THE PROBLEM:
Wherever "https" appears in a line of the records below, count that line, and report only the number.

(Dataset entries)
#####
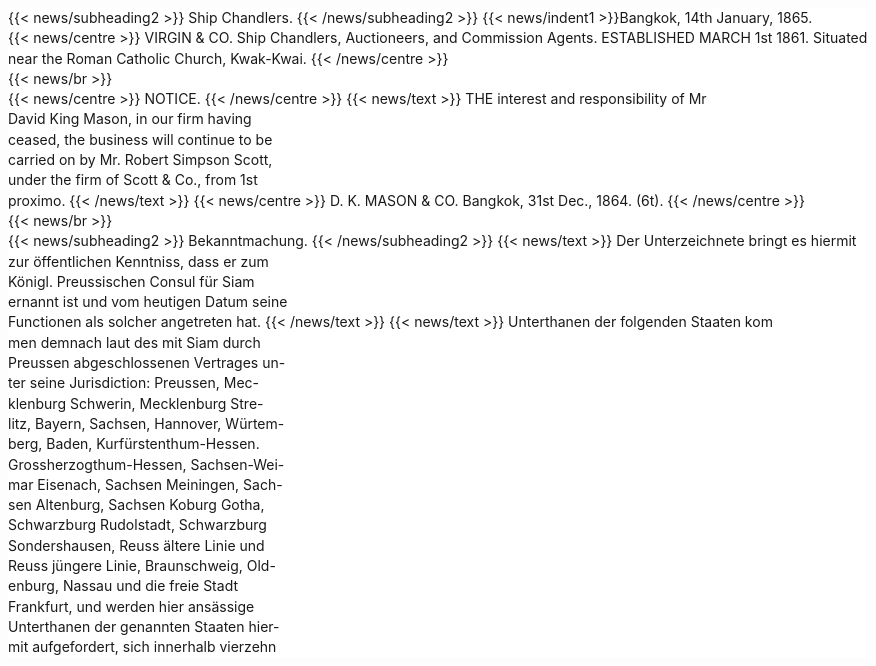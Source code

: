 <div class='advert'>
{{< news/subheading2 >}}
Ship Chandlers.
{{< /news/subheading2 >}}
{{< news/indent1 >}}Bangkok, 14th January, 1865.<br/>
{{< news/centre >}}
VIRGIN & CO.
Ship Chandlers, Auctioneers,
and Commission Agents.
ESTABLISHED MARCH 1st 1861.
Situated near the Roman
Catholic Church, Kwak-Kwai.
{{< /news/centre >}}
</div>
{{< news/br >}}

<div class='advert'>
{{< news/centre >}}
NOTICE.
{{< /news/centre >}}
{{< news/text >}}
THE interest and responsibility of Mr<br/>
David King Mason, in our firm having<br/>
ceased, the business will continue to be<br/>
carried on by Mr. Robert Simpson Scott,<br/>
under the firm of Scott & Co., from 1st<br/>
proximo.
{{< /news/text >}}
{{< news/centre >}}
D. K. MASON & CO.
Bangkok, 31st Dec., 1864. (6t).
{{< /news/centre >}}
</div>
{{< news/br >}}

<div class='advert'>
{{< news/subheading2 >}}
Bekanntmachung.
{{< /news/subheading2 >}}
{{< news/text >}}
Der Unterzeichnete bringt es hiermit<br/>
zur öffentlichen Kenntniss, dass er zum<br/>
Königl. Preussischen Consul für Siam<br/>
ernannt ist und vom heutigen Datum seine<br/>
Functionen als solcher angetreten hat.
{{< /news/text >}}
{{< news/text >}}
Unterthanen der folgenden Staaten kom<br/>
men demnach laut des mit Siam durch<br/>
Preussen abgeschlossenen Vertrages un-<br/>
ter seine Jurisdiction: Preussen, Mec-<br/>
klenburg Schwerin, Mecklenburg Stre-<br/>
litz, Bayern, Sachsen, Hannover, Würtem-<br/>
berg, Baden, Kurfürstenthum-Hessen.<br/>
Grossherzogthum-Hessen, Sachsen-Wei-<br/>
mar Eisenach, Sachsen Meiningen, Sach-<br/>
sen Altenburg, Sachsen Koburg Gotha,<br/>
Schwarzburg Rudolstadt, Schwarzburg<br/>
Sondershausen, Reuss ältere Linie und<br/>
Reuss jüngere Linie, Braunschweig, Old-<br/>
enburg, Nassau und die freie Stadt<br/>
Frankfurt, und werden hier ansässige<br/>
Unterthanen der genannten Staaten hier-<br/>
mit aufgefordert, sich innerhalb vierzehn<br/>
#####
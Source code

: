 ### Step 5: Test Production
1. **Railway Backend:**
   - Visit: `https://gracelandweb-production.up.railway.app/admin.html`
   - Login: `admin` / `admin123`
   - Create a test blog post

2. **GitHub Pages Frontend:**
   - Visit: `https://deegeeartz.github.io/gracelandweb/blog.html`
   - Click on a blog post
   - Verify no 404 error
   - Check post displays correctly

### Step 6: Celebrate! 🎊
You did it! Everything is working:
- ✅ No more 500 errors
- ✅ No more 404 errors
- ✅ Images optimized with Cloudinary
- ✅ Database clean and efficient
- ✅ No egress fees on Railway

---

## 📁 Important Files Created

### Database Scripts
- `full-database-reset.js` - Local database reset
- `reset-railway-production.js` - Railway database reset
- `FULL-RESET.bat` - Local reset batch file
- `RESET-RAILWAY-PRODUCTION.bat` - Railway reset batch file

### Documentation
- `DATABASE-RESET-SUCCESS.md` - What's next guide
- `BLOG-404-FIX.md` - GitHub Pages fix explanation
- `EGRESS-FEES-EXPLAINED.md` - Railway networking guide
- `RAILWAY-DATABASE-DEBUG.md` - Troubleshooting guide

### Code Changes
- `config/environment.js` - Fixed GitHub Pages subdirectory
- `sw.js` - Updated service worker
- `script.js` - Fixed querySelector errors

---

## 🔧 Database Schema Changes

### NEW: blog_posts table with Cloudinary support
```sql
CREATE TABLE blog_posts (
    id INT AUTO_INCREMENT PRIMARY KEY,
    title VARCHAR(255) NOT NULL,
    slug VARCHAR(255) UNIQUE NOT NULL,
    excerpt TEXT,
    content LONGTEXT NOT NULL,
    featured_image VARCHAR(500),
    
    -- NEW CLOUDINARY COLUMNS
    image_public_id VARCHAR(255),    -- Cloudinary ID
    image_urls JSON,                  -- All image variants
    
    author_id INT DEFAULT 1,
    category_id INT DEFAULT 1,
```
#####
OUTPUT FOR THIS EXERCISE:
2